At the height of the recession, when Detroit was on thre brink of financial collapse and General Motors had gone bankrupt, people were saying Americans didn't make anything anymore. Whoever said that never met the resourceful, innovative and downright scrappy teams vying for the Automative X Prize, a $10 million bounty to anyone who could build a car that would run on anything but gas.
Author Jason Fagone shares the stories of four teams who competed in this challenge in his fascinating new book "Ingenious: A True Story of Invention, Automotive Daring, and the Race to Revive America."
"For the past 50 years, the car has been exactly the same," Fagone explains in an interview on MSNBC. "It's essentially a heavy metal box that you smash through the air by the force of cheap gasoline. This contest was trying to blow that up."
The contest put out a call to inventors, entrepreneurs, students and hackers. People from all over the world came forward including a German man who was too large to fit into his own car as well as a team of West Philadelphia students who went further in the competition than teams from both MIT and Cornell.

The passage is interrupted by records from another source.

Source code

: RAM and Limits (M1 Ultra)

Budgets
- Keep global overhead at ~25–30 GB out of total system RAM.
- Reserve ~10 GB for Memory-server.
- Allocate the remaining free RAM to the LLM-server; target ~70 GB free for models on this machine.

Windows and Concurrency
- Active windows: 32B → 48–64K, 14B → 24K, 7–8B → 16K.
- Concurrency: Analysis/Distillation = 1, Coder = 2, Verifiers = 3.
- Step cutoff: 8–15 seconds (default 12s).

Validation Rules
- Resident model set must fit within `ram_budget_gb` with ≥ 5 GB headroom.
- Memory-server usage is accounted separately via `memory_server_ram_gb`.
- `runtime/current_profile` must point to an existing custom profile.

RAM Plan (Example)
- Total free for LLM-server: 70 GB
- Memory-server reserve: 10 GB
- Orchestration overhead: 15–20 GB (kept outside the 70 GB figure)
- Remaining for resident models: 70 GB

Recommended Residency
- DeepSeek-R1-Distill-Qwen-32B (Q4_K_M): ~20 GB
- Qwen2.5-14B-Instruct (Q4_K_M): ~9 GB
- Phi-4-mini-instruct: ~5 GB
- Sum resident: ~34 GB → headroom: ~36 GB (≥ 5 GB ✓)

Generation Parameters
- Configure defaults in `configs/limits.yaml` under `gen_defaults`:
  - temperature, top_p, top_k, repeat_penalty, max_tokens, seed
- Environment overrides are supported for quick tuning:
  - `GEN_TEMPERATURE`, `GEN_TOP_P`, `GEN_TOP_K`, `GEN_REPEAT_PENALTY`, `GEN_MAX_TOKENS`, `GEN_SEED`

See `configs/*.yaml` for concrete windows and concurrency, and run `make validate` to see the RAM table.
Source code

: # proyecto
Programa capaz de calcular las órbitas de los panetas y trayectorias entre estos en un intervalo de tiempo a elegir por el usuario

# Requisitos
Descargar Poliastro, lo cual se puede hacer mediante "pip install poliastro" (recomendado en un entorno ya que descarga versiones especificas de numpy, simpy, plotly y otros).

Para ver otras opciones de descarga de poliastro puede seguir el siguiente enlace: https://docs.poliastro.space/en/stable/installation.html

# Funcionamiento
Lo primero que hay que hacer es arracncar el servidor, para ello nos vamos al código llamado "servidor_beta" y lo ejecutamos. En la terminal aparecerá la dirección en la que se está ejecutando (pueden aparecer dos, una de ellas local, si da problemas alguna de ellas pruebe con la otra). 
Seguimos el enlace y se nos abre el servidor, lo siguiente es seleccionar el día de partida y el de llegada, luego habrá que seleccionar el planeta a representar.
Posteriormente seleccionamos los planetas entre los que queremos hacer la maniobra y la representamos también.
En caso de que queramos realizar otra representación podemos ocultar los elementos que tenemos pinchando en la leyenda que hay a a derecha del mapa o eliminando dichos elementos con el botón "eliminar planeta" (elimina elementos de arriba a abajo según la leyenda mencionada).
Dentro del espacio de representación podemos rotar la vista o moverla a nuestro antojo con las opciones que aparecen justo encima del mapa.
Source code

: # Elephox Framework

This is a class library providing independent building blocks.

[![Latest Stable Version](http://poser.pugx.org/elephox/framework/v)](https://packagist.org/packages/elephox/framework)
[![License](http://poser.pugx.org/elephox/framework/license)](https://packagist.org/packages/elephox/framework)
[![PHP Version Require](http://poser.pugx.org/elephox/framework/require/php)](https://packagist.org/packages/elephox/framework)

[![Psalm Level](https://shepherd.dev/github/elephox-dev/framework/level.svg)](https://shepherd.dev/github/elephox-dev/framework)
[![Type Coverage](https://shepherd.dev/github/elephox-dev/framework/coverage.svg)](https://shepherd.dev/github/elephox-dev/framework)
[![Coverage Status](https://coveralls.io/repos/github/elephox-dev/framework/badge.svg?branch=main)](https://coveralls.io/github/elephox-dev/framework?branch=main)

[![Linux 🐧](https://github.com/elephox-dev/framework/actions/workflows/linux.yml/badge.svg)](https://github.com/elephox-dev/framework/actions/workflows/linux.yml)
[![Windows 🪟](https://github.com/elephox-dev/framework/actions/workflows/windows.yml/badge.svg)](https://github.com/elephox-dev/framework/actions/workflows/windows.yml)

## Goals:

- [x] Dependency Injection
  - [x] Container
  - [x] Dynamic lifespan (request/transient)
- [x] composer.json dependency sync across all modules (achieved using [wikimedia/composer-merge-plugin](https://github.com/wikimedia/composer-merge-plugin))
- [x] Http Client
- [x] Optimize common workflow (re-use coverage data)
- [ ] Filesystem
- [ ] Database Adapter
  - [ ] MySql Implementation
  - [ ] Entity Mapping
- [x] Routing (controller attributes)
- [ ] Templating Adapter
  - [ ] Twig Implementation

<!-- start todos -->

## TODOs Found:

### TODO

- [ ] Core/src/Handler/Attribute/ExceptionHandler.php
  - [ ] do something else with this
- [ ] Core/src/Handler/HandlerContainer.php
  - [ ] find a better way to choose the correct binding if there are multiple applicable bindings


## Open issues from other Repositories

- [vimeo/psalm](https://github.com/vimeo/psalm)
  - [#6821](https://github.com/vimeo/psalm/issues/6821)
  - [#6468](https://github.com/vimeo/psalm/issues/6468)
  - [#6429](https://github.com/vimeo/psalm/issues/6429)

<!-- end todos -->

"We have to broaden the idea of what the inventor is," Fagone says. "If you're a billionaire in this culture and you have a crazy idea, you're a genius. But if you're a normal person that has a crazy idea, you're just crazy. That is crazy. It means that we're not tapping the broad potential of our culture ... We all have these innate Promethean powers and we can harness them to create and we can design a country to unleash them."